One of the group shot the males through an eye in a way they believed stole their souls. Peter lived. Bullet wounds on different victims, when overlaid, created a hexagram, a geometric form associated with the dark arts.
Pike carved a pentagram in the chest of her victim, a 19-year-old perceived romantic rival, while the young woman was still alive.
Pike beat her victim, sliced her with a box cutter, further maimed her with a meat cleaver before bludgeoning her to death with a rock.
Her conviction in a heinous 1995 murder in Knoxville made Pike the only female on Tennessee’s death row.
The judge who presided at Pike’s attempted-murder trial ruled that jurors could hear that Pike was serving time for murder, but not that she was on death row.
The victim, who is also a convicted murderer, let the death-row part slip during her testimony. The appellate court ruled that Pike’s trial attorney didn’t object to the death-row reference at the time, so Pike’s appellate attorney could raise it on appeal.
Other appellate issues Pike’s appellate attorneys were unable to raise include the prosecutor’s reference to Pike as a “wolf” in closing arguments and disallowing testimony about the victim’s murder conviction and violent history while incarcerated.

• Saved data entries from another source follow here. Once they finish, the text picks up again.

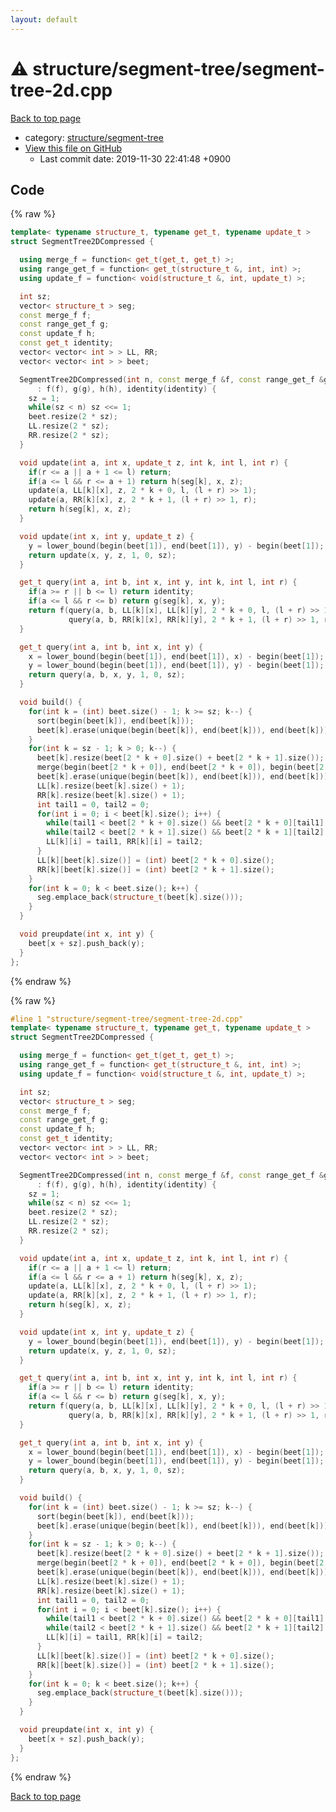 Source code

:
 ```yaml
---
layout: default
---
```


<!-- mathjax config similar to math.stackexchange -->
<script type="text/javascript" async
  src="https://cdnjs.cloudflare.com/ajax/libs/mathjax/2.7.5/MathJax.js?config=TeX-MML-AM_CHTML">
</script>
<script type="text/x-mathjax-config">
  MathJax.Hub.Config({
    TeX: { equationNumbers: { autoNumber: "AMS" }},
    tex2jax: {
      inlineMath: [ ['$','$'] ],
      processEscapes: true
    },
    "HTML-CSS": { matchFontHeight: false },
    displayAlign: "left",
    displayIndent: "2em"
  });
</script>

<script type="text/javascript" src="https://cdnjs.cloudflare.com/ajax/libs/jquery/3.4.1/jquery.min.js"></script>
<script src="https://cdn.jsdelivr.net/npm/jquery-balloon-js@1.1.2/jquery.balloon.min.js" integrity="sha256-ZEYs9VrgAeNuPvs15E39OsyOJaIkXEEt10fzxJ20+2I=" crossorigin="anonymous"></script>
<script type="text/javascript" src="../../../assets/js/copy-button.js"></script>
<link rel="stylesheet" href="../../../assets/css/copy-button.css" />


# :warning: structure/segment-tree/segment-tree-2d.cpp

<a href="../../../index.html">Back to top page</a>

* category: <a href="../../../index.html#bd066fce418dc5d58690e9bbe0a7a21f">structure/segment-tree</a>
* <a href="{{ site.github.repository_url }}/blob/master/structure/segment-tree/segment-tree-2d.cpp">View this file on GitHub</a>
    - Last commit date: 2019-11-30 22:41:48 +0900




## Code

<a id="unbundled"></a>
{% raw %}
```cpp
template< typename structure_t, typename get_t, typename update_t >
struct SegmentTree2DCompressed {

  using merge_f = function< get_t(get_t, get_t) >;
  using range_get_f = function< get_t(structure_t &, int, int) >;
  using update_f = function< void(structure_t &, int, update_t) >;

  int sz;
  vector< structure_t > seg;
  const merge_f f;
  const range_get_f g;
  const update_f h;
  const get_t identity;
  vector< vector< int > > LL, RR;
  vector< vector< int > > beet;

  SegmentTree2DCompressed(int n, const merge_f &f, const range_get_f &g, const update_f &h, const get_t &identity)
      : f(f), g(g), h(h), identity(identity) {
    sz = 1;
    while(sz < n) sz <<= 1;
    beet.resize(2 * sz);
    LL.resize(2 * sz);
    RR.resize(2 * sz);
  }

  void update(int a, int x, update_t z, int k, int l, int r) {
    if(r <= a || a + 1 <= l) return;
    if(a <= l && r <= a + 1) return h(seg[k], x, z);
    update(a, LL[k][x], z, 2 * k + 0, l, (l + r) >> 1);
    update(a, RR[k][x], z, 2 * k + 1, (l + r) >> 1, r);
    return h(seg[k], x, z);
  }

  void update(int x, int y, update_t z) {
    y = lower_bound(begin(beet[1]), end(beet[1]), y) - begin(beet[1]);
    return update(x, y, z, 1, 0, sz);
  }

  get_t query(int a, int b, int x, int y, int k, int l, int r) {
    if(a >= r || b <= l) return identity;
    if(a <= l && r <= b) return g(seg[k], x, y);
    return f(query(a, b, LL[k][x], LL[k][y], 2 * k + 0, l, (l + r) >> 1),
             query(a, b, RR[k][x], RR[k][y], 2 * k + 1, (l + r) >> 1, r));
  }

  get_t query(int a, int b, int x, int y) {
    x = lower_bound(begin(beet[1]), end(beet[1]), x) - begin(beet[1]);
    y = lower_bound(begin(beet[1]), end(beet[1]), y) - begin(beet[1]);
    return query(a, b, x, y, 1, 0, sz);
  }

  void build() {
    for(int k = (int) beet.size() - 1; k >= sz; k--) {
      sort(begin(beet[k]), end(beet[k]));
      beet[k].erase(unique(begin(beet[k]), end(beet[k])), end(beet[k]));
    }
    for(int k = sz - 1; k > 0; k--) {
      beet[k].resize(beet[2 * k + 0].size() + beet[2 * k + 1].size());
      merge(begin(beet[2 * k + 0]), end(beet[2 * k + 0]), begin(beet[2 * k + 1]), end(beet[2 * k + 1]), begin(beet[k]));
      beet[k].erase(unique(begin(beet[k]), end(beet[k])), end(beet[k]));
      LL[k].resize(beet[k].size() + 1);
      RR[k].resize(beet[k].size() + 1);
      int tail1 = 0, tail2 = 0;
      for(int i = 0; i < beet[k].size(); i++) {
        while(tail1 < beet[2 * k + 0].size() && beet[2 * k + 0][tail1] < beet[k][i]) ++tail1;
        while(tail2 < beet[2 * k + 1].size() && beet[2 * k + 1][tail2] < beet[k][i]) ++tail2;
        LL[k][i] = tail1, RR[k][i] = tail2;
      }
      LL[k][beet[k].size()] = (int) beet[2 * k + 0].size();
      RR[k][beet[k].size()] = (int) beet[2 * k + 1].size();
    }
    for(int k = 0; k < beet.size(); k++) {
      seg.emplace_back(structure_t(beet[k].size()));
    }
  }

  void preupdate(int x, int y) {
    beet[x + sz].push_back(y);
  }
};

```
{% endraw %}

<a id="bundled"></a>
{% raw %}
```cpp
#line 1 "structure/segment-tree/segment-tree-2d.cpp"
template< typename structure_t, typename get_t, typename update_t >
struct SegmentTree2DCompressed {

  using merge_f = function< get_t(get_t, get_t) >;
  using range_get_f = function< get_t(structure_t &, int, int) >;
  using update_f = function< void(structure_t &, int, update_t) >;

  int sz;
  vector< structure_t > seg;
  const merge_f f;
  const range_get_f g;
  const update_f h;
  const get_t identity;
  vector< vector< int > > LL, RR;
  vector< vector< int > > beet;

  SegmentTree2DCompressed(int n, const merge_f &f, const range_get_f &g, const update_f &h, const get_t &identity)
      : f(f), g(g), h(h), identity(identity) {
    sz = 1;
    while(sz < n) sz <<= 1;
    beet.resize(2 * sz);
    LL.resize(2 * sz);
    RR.resize(2 * sz);
  }

  void update(int a, int x, update_t z, int k, int l, int r) {
    if(r <= a || a + 1 <= l) return;
    if(a <= l && r <= a + 1) return h(seg[k], x, z);
    update(a, LL[k][x], z, 2 * k + 0, l, (l + r) >> 1);
    update(a, RR[k][x], z, 2 * k + 1, (l + r) >> 1, r);
    return h(seg[k], x, z);
  }

  void update(int x, int y, update_t z) {
    y = lower_bound(begin(beet[1]), end(beet[1]), y) - begin(beet[1]);
    return update(x, y, z, 1, 0, sz);
  }

  get_t query(int a, int b, int x, int y, int k, int l, int r) {
    if(a >= r || b <= l) return identity;
    if(a <= l && r <= b) return g(seg[k], x, y);
    return f(query(a, b, LL[k][x], LL[k][y], 2 * k + 0, l, (l + r) >> 1),
             query(a, b, RR[k][x], RR[k][y], 2 * k + 1, (l + r) >> 1, r));
  }

  get_t query(int a, int b, int x, int y) {
    x = lower_bound(begin(beet[1]), end(beet[1]), x) - begin(beet[1]);
    y = lower_bound(begin(beet[1]), end(beet[1]), y) - begin(beet[1]);
    return query(a, b, x, y, 1, 0, sz);
  }

  void build() {
    for(int k = (int) beet.size() - 1; k >= sz; k--) {
      sort(begin(beet[k]), end(beet[k]));
      beet[k].erase(unique(begin(beet[k]), end(beet[k])), end(beet[k]));
    }
    for(int k = sz - 1; k > 0; k--) {
      beet[k].resize(beet[2 * k + 0].size() + beet[2 * k + 1].size());
      merge(begin(beet[2 * k + 0]), end(beet[2 * k + 0]), begin(beet[2 * k + 1]), end(beet[2 * k + 1]), begin(beet[k]));
      beet[k].erase(unique(begin(beet[k]), end(beet[k])), end(beet[k]));
      LL[k].resize(beet[k].size() + 1);
      RR[k].resize(beet[k].size() + 1);
      int tail1 = 0, tail2 = 0;
      for(int i = 0; i < beet[k].size(); i++) {
        while(tail1 < beet[2 * k + 0].size() && beet[2 * k + 0][tail1] < beet[k][i]) ++tail1;
        while(tail2 < beet[2 * k + 1].size() && beet[2 * k + 1][tail2] < beet[k][i]) ++tail2;
        LL[k][i] = tail1, RR[k][i] = tail2;
      }
      LL[k][beet[k].size()] = (int) beet[2 * k + 0].size();
      RR[k][beet[k].size()] = (int) beet[2 * k + 1].size();
    }
    for(int k = 0; k < beet.size(); k++) {
      seg.emplace_back(structure_t(beet[k].size()));
    }
  }

  void preupdate(int x, int y) {
    beet[x + sz].push_back(y);
  }
};

```
{% endraw %}

<a href="../../../index.html">Back to top page</a>

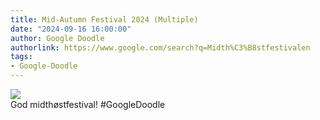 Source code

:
```yaml
---
title: Mid-Autumn Festival 2024 (Multiple)
date: "2024-09-16 16:00:00"
author: Google Doodle
authorlink: https://www.google.com/search?q=Midth%C3%B8stfestivalen
tags:
- Google-Doodle
---
```

<img src="https://www.google.com/logos/doodles/2024/mid-autumn-festival-2024-multiple-6753651837110450-law.gif" referrerpolicy="no-referrer"><br>God midthøstfestival! #GoogleDoodle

Typically, death row inmates have no contact with other inmates, but the day of the attempted murder was a special occasion.
An inmate set the prison on fire, and all prisoners were evacuated to recreation cages outside. Pike, Cornett and Jones, who apparently were considered the three most dangerous inmates in the penal institution, were temporarily housed in the same cage.